Capture One really is very good (hence why I bought a copy rather than downloading a dodgy key generator) and it’s encouraged me to go through some of the older shots I’ve taken but haven’t done anything with. Like this one:
If I go out on a shoot I can take anywhere from 5 to 50 decent photos. It’s not surprising that when I get home I don’t have time to go process all of them – I’ve just been cherry picking the best (in my opinion) and working on them. Sometimes I clearly miss some nuggets like the one above so it’s not been the best strategy! However the time it’ll take to process them all is dramatically less now thanks to my purchase so in future I’ll be able to make the most of a shoot and share more of my work on my Flickr site and here. Nice.
What are you using to catalogue and organise your photographs? Although I would never claim to be a good photographer, I used Adobe Photoshop Album in the pre-Flickr days.
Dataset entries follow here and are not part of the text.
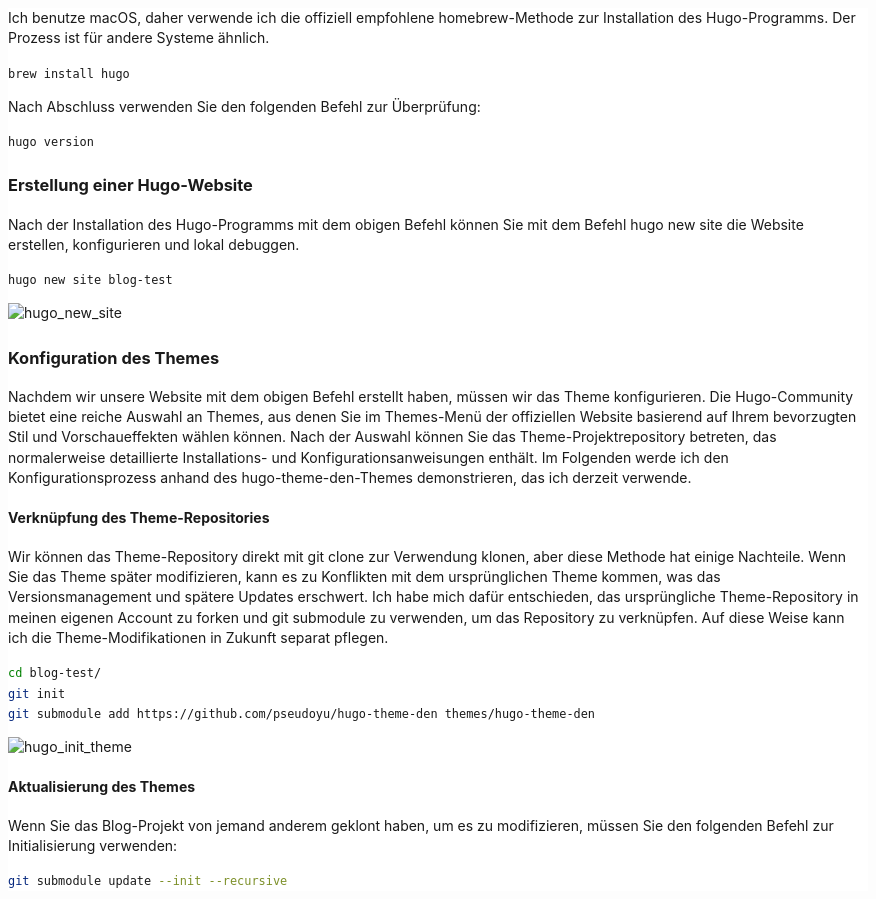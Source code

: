 Ich benutze macOS, daher verwende ich die offiziell empfohlene homebrew-Methode zur Installation des Hugo-Programms. Der Prozess ist für andere Systeme ähnlich.

```bash
brew install hugo
```

Nach Abschluss verwenden Sie den folgenden Befehl zur Überprüfung:

```bash
hugo version
```

### Erstellung einer Hugo-Website

Nach der Installation des Hugo-Programms mit dem obigen Befehl können Sie mit dem Befehl hugo new site die Website erstellen, konfigurieren und lokal debuggen.

```bash
hugo new site blog-test
```

![hugo_new_site](https://image.pseudoyu.com/images/hugo_new_site.png)

### Konfiguration des Themes

Nachdem wir unsere Website mit dem obigen Befehl erstellt haben, müssen wir das Theme konfigurieren. Die Hugo-Community bietet eine reiche Auswahl an Themes, aus denen Sie im Themes-Menü der offiziellen Website basierend auf Ihrem bevorzugten Stil und Vorschaueffekten wählen können. Nach der Auswahl können Sie das Theme-Projektrepository betreten, das normalerweise detaillierte Installations- und Konfigurationsanweisungen enthält. Im Folgenden werde ich den Konfigurationsprozess anhand des hugo-theme-den-Themes demonstrieren, das ich derzeit verwende.

#### Verknüpfung des Theme-Repositories

Wir können das Theme-Repository direkt mit git clone zur Verwendung klonen, aber diese Methode hat einige Nachteile. Wenn Sie das Theme später modifizieren, kann es zu Konflikten mit dem ursprünglichen Theme kommen, was das Versionsmanagement und spätere Updates erschwert. Ich habe mich dafür entschieden, das ursprüngliche Theme-Repository in meinen eigenen Account zu forken und git submodule zu verwenden, um das Repository zu verknüpfen. Auf diese Weise kann ich die Theme-Modifikationen in Zukunft separat pflegen.

```bash
cd blog-test/
git init
git submodule add https://github.com/pseudoyu/hugo-theme-den themes/hugo-theme-den
```

![hugo_init_theme](https://image.pseudoyu.com/images/hugo_init_theme.png)

#### Aktualisierung des Themes

Wenn Sie das Blog-Projekt von jemand anderem geklont haben, um es zu modifizieren, müssen Sie den folgenden Befehl zur Initialisierung verwenden:

```bash
git submodule update --init --recursive
```
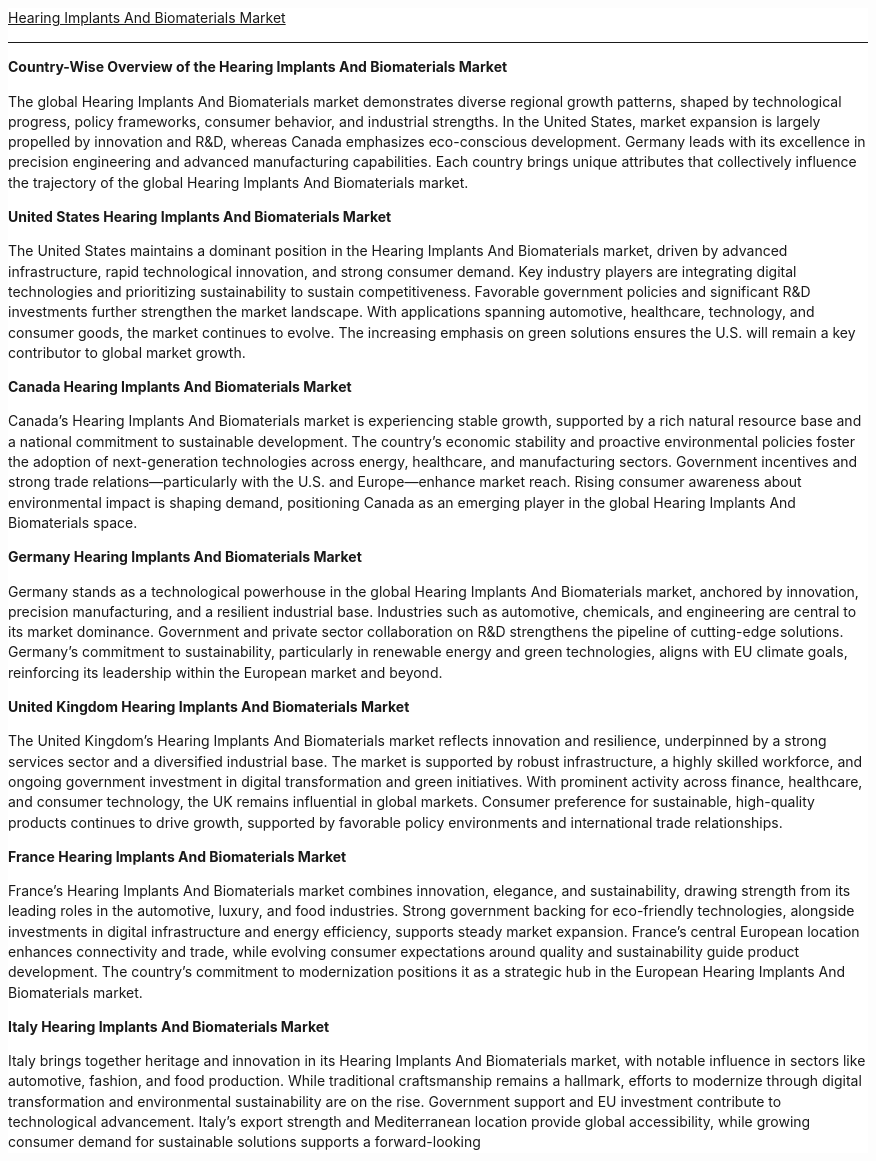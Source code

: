 <a href="https://www.marketresearchintellect.com/ask-for-discount/?rid=564248&amp;utm_source=Github-April&amp;utm_medium=027">Hearing Implants And Biomaterials Market</a></p></blockquote><hr /><p class="" data-start="217" data-end="261"><strong data-start="217" data-end="261">Country-Wise Overview of the Hearing Implants And Biomaterials Market</strong></p><p class="" data-start="263" data-end="774">The global Hearing Implants And Biomaterials market demonstrates diverse regional growth patterns, shaped by technological progress, policy frameworks, consumer behavior, and industrial strengths. In the United States, market expansion is largely propelled by innovation and R&amp;D, whereas Canada emphasizes eco-conscious development. Germany leads with its excellence in precision engineering and advanced manufacturing capabilities. Each country brings unique attributes that collectively influence the trajectory of the global Hearing Implants And Biomaterials market.</p><p class="" data-start="776" data-end="1421"><strong data-start="776" data-end="805">United States Hearing Implants And Biomaterials Market</strong></p><p class="" data-start="776" data-end="1421">The United States maintains a dominant position in the Hearing Implants And Biomaterials market, driven by advanced infrastructure, rapid technological innovation, and strong consumer demand. Key industry players are integrating digital technologies and prioritizing sustainability to sustain competitiveness. Favorable government policies and significant R&amp;D investments further strengthen the market landscape. With applications spanning automotive, healthcare, technology, and consumer goods, the market continues to evolve. The increasing emphasis on green solutions ensures the U.S. will remain a key contributor to global market growth.</p><p class="" data-start="1423" data-end="2019"><strong data-start="1423" data-end="1445">Canada Hearing Implants And Biomaterials Market</strong></p><p class="" data-start="1423" data-end="2019">Canada&rsquo;s Hearing Implants And Biomaterials market is experiencing stable growth, supported by a rich natural resource base and a national commitment to sustainable development. The country&rsquo;s economic stability and proactive environmental policies foster the adoption of next-generation technologies across energy, healthcare, and manufacturing sectors. Government incentives and strong trade relations&mdash;particularly with the U.S. and Europe&mdash;enhance market reach. Rising consumer awareness about environmental impact is shaping demand, positioning Canada as an emerging player in the global Hearing Implants And Biomaterials space.</p><p class="" data-start="2021" data-end="2591"><strong data-start="2021" data-end="2044">Germany Hearing Implants And Biomaterials Market</strong></p><p class="" data-start="2021" data-end="2591">Germany stands as a technological powerhouse in the global Hearing Implants And Biomaterials market, anchored by innovation, precision manufacturing, and a resilient industrial base. Industries such as automotive, chemicals, and engineering are central to its market dominance. Government and private sector collaboration on R&amp;D strengthens the pipeline of cutting-edge solutions. Germany&rsquo;s commitment to sustainability, particularly in renewable energy and green technologies, aligns with EU climate goals, reinforcing its leadership within the European market and beyond.</p><p class="" data-start="2593" data-end="3221"><strong data-start="2593" data-end="2623">United Kingdom Hearing Implants And Biomaterials Market</strong></p><p class="" data-start="2593" data-end="3221">The United Kingdom&rsquo;s Hearing Implants And Biomaterials market reflects innovation and resilience, underpinned by a strong services sector and a diversified industrial base. The market is supported by robust infrastructure, a highly skilled workforce, and ongoing government investment in digital transformation and green initiatives. With prominent activity across finance, healthcare, and consumer technology, the UK remains influential in global markets. Consumer preference for sustainable, high-quality products continues to drive growth, supported by favorable policy environments and international trade relationships.</p><p class="" data-start="3223" data-end="3838"><strong data-start="3223" data-end="3245">France Hearing Implants And Biomaterials Market</strong></p><p class="" data-start="3223" data-end="3838">France&rsquo;s Hearing Implants And Biomaterials market combines innovation, elegance, and sustainability, drawing strength from its leading roles in the automotive, luxury, and food industries. Strong government backing for eco-friendly technologies, alongside investments in digital infrastructure and energy efficiency, supports steady market expansion. France&rsquo;s central European location enhances connectivity and trade, while evolving consumer expectations around quality and sustainability guide product development. The country&rsquo;s commitment to modernization positions it as a strategic hub in the European Hearing Implants And Biomaterials market.</p><p class="" data-start="3840" data-end="4422"><strong data-start="3840" data-end="3861">Italy Hearing Implants And Biomaterials Market</strong></p><p class="" data-start="3840" data-end="4422">Italy brings together heritage and innovation in its Hearing Implants And Biomaterials market, with notable influence in sectors like automotive, fashion, and food production. While traditional craftsmanship remains a hallmark, efforts to modernize through digital transformation and environmental sustainability are on the rise. Government support and EU investment contribute to technological advancement. Italy&rsquo;s export strength and Mediterranean location provide global accessibility, while growing consumer demand for sustainable solutions supports a forward-looking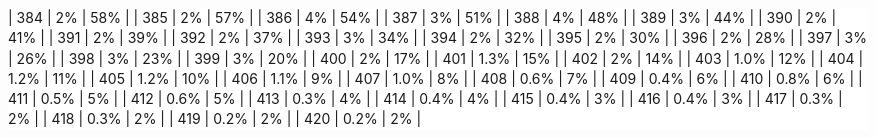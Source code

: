 | 384 | 2% | 58% |
| 385 | 2% | 57% |
| 386 | 4% | 54% |
| 387 | 3% | 51% |
| 388 | 4% | 48% |
| 389 | 3% | 44% |
| 390 | 2% | 41% |
| 391 | 2% | 39% |
| 392 | 2% | 37% |
| 393 | 3% | 34% |
| 394 | 2% | 32% |
| 395 | 2% | 30% |
| 396 | 2% | 28% |
| 397 | 3% | 26% |
| 398 | 3% | 23% |
| 399 | 3% | 20% |
| 400 | 2% | 17% |
| 401 | 1.3% | 15% |
| 402 | 2% | 14% |
| 403 | 1.0% | 12% |
| 404 | 1.2% | 11% |
| 405 | 1.2% | 10% |
| 406 | 1.1% | 9% |
| 407 | 1.0% | 8% |
| 408 | 0.6% | 7% |
| 409 | 0.4% | 6% |
| 410 | 0.8% | 6% |
| 411 | 0.5% | 5% |
| 412 | 0.6% | 5% |
| 413 | 0.3% | 4% |
| 414 | 0.4% | 4% |
| 415 | 0.4% | 3% |
| 416 | 0.4% | 3% |
| 417 | 0.3% | 2% |
| 418 | 0.3% | 2% |
| 419 | 0.2% | 2% |
| 420 | 0.2% | 2% |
Okay, say I’d been out taking photos at Castlehill this evening. I’d create a folder in my photo folder called:
2006_06_14 (Castlehill)
I then open that up in Capture One and delete what sucks straight away. When I’ve processed a RAW picture (or pictures) it gets stored as a JPG in a ‘Develops’ folder inside the one I just created. I can then open it in Photoshop if there’s anything else that needs doing, like cloning out blemishes, adding a frame and what not. Capture One does have some sort of tagging support but I’ve not looked at it yet!
It’s a simple way to store things but so far it seems to work – I can quickly find what I’m looking for and the photo browser in Capture One lets me quickly search thumbnails (and in fact you can see them in Explorer if you install Microsoft’s RAW image viewer).
I’ll be writing a proper article on what I do (including screenshots) as part of my upcoming Photography Class series!
I shall look forward to the Photography Masterclass! One more question for now: are you archiving the originals on Flickr as well as the processed versions?
Nah, I keep the original RAW files that are quite large and Flickr won’t know what to do with them! I generally just put my favourites and some other random shots on Flickr. I have an external portable hard drive that the photos live on and I periodically burn them onto DVDs. Given that each RAW is 6-9MB in size, that’s a lot of storage required – but I hold onto them in case I ever need to do an A1 print!
I’ve worked out that you need to shoot in the same white balance mode to ensure you always get batch process to work. if you’re in AWB then the balance varies but your batch process doesn’t, so you can get some strange looking skin tones!